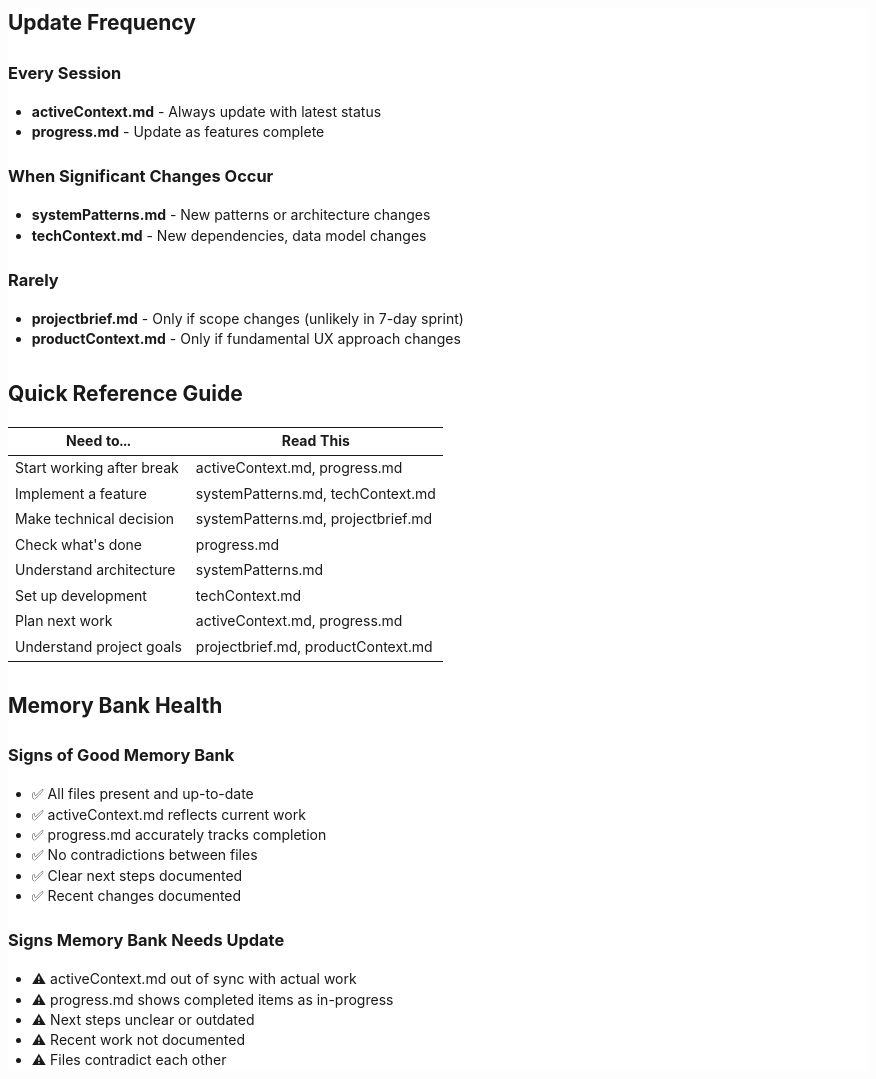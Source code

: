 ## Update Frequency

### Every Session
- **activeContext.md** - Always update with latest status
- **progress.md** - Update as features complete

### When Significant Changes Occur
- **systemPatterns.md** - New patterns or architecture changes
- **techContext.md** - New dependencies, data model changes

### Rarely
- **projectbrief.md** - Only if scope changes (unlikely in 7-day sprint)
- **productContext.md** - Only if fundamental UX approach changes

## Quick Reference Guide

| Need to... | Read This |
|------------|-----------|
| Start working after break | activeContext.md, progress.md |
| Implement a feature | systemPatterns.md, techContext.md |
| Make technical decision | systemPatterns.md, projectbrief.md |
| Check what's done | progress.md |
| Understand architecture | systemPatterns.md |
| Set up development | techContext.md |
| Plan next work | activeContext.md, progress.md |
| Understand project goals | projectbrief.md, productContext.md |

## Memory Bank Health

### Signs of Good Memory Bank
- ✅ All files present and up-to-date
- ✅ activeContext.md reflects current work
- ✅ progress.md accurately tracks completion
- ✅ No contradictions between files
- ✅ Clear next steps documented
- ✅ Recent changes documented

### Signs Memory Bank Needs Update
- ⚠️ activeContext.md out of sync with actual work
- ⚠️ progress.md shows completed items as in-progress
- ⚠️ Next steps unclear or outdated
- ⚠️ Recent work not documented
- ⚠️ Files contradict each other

* * *

Using the material above, return every line that holds the string "projectbrief".

## Answer below:
- **projectbrief.md** - Only if scope changes (unlikely in 7-day sprint)
| Make technical decision | systemPatterns.md, projectbrief.md |
| Understand project goals | projectbrief.md, productContext.md |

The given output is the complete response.